Secondo la leggenda, la città sarebbe stata fondata da Ercole al ritorno dall’Iberia.
Fu greca d’origine e di nome. Il suo impianto urbanistico, infatti, richiama quello di Neapolis per Decumani e Cardi.
Ercolano, fin dal VI secolo a.C. fu sotto Cuma e Napoli, più tardi sotto i Sanniti.
Dopo aver partecipato alla rivolta contro Roma, fu occupata da un legato di Silla nell’89 a.C. accogliendo una colonia di veterani e perdendo ogni autonomia.
Solo poche iscrizioni parietali in dialetto osco fanno pensare al periodo sannitico, mentre varie iscrizioni romane testimoniano la presenza di un collegio degli augustali e di un ricco patriziato.
Il terremoto del 62 d.C. danneggiò edeifici pubblici e privati.
La ricostruzione non era ancora completata quando la città fu travolta e seppellita dall’eruzione del Vesuvio del 79 d.C. Un’informe massa di materiale eruttivo scese lungo le pendici della montagna come un’immensa fiumana. Lava commista a fango, per la sua consistenza liquida,occupò ogni spazio e, solidificando, divenne un banco di roccia tufoide , diseguale per resistenza e composizione, compatto alto dai 12 ai 25 metri.
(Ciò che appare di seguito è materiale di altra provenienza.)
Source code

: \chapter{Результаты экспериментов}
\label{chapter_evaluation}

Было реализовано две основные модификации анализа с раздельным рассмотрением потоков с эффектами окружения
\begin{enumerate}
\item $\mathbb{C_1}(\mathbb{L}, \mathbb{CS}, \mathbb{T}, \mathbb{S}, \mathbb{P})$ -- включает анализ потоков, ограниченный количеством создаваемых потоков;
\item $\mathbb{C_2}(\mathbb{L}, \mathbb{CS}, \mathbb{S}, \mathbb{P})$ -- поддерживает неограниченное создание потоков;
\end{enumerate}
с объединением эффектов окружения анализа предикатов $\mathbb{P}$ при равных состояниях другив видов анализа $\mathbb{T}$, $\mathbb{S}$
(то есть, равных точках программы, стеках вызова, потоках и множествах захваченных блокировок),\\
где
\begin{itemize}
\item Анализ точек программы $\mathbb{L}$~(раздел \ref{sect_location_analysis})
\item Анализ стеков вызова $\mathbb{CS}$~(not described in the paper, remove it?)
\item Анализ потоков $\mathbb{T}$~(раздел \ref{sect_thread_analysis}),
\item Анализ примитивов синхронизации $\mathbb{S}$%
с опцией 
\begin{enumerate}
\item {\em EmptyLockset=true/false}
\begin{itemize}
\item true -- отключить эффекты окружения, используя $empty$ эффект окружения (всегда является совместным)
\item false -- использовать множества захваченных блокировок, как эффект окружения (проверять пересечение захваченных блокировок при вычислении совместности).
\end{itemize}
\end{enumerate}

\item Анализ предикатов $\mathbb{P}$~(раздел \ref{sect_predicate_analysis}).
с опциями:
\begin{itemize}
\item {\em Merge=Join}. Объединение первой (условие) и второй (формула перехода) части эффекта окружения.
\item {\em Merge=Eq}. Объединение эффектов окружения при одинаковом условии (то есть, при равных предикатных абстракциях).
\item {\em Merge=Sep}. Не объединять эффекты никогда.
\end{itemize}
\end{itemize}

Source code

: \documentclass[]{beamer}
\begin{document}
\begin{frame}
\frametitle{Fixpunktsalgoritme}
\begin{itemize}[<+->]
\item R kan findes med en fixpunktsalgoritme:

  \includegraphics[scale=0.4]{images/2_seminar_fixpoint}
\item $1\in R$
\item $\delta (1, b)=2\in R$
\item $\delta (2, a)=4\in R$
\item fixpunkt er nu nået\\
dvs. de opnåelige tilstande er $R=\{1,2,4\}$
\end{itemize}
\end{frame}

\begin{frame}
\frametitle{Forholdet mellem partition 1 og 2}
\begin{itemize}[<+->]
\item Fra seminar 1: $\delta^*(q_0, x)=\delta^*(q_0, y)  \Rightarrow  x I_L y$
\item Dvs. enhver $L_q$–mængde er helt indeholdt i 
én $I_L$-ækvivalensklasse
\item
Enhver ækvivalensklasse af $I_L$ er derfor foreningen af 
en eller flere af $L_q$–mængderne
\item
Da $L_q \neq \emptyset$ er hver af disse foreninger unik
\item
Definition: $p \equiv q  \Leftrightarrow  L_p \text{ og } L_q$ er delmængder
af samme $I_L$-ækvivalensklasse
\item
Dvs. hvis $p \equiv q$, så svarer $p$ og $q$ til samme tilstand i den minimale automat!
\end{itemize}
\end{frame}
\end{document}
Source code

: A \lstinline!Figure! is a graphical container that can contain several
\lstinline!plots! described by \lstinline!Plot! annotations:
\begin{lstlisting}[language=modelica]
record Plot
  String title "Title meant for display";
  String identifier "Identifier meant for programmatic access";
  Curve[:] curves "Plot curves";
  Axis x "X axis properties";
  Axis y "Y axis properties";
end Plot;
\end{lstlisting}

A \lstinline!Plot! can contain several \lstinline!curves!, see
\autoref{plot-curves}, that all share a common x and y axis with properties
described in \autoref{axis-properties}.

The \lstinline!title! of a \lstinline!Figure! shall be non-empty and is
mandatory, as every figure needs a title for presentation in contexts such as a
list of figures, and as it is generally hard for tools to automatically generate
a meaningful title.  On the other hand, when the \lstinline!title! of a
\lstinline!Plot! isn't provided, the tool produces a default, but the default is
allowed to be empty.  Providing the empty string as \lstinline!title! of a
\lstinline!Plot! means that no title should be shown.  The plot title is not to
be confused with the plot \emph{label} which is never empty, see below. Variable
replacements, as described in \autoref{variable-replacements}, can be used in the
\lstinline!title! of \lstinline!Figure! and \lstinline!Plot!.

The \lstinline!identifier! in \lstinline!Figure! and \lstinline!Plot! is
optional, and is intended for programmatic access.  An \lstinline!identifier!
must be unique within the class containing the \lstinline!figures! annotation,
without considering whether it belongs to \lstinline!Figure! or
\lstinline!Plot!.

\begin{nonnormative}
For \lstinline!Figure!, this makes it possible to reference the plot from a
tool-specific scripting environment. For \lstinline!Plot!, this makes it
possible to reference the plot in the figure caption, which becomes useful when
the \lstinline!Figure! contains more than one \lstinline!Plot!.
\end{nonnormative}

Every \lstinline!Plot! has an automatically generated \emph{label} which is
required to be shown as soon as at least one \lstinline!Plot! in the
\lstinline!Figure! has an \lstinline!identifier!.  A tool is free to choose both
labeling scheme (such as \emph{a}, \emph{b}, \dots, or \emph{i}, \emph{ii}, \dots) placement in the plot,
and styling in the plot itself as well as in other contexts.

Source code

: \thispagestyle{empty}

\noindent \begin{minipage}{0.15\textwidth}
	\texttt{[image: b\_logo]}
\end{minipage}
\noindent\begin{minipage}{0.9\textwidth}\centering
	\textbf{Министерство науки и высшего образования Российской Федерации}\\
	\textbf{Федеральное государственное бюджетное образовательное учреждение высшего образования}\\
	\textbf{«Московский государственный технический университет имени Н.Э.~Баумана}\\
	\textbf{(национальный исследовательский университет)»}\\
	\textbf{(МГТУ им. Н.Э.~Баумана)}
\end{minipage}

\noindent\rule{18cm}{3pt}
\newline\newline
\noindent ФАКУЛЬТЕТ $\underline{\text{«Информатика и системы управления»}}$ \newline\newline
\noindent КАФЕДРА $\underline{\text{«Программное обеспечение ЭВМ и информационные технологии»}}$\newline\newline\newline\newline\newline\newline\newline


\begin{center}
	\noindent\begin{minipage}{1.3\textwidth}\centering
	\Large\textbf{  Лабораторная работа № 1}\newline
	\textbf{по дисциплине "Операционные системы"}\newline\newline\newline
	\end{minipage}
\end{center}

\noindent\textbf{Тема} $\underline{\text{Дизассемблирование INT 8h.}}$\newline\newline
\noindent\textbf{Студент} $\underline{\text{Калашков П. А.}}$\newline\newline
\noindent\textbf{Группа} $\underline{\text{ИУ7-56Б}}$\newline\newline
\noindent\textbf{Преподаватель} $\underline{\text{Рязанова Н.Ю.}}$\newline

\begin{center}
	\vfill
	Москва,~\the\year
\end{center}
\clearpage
Nonostante in zona era stato costruito l’abitato attuale, il ricordo di Ercolano non si era perduto nel tempo.
Nel 1709, il principe austriaco d’Elboeuf, generale di cavalleria del Regno di Napoli, fece scavare un pozzo nei terreni di una sua villa e s’imbatté nel muro della scena del Teatro.
Con pozzi e corridoi scavati nel banco tufaceo, esplorò la scena e l’orchestra del teatro asportando quanto di prezioso gli veniva sotto mano. Nel 1738, per ordine del re Carlo di Borbone , iniziarono gli scavi regolari.
Lo scavo seguiva la stessa tecnica degli scavi di d’Elboeuf sotto la direzione dell’ingegnere militare spagnolo Alcubierre Esecutori dello scavo erano maestranze locali detti i “cavamonti”. Con nl’esplorazione della grandiosa Villa dei Papiri (1750-65), furono recuperati il prezioso tesoro di sculture in bronzo e la biblioteca dei papiri.
Nel 1755 fu fondata la Reale Accademia Ercolanese che pubblicò otto volumi riguardanti le pitture, i bronzi e i papiri rinvenuti negli scavi. Dal 1828 gli scavi finalmente adottarono il metodo dello scoprimento portando in luce parte di due isolati.
Gli scavi continuarono anche con i Savoia. Solo a partire dal 1927, con Amedeo Maiuri lo scavo divenne sistematico e regolare, fino a riportare in luce buona parte della città.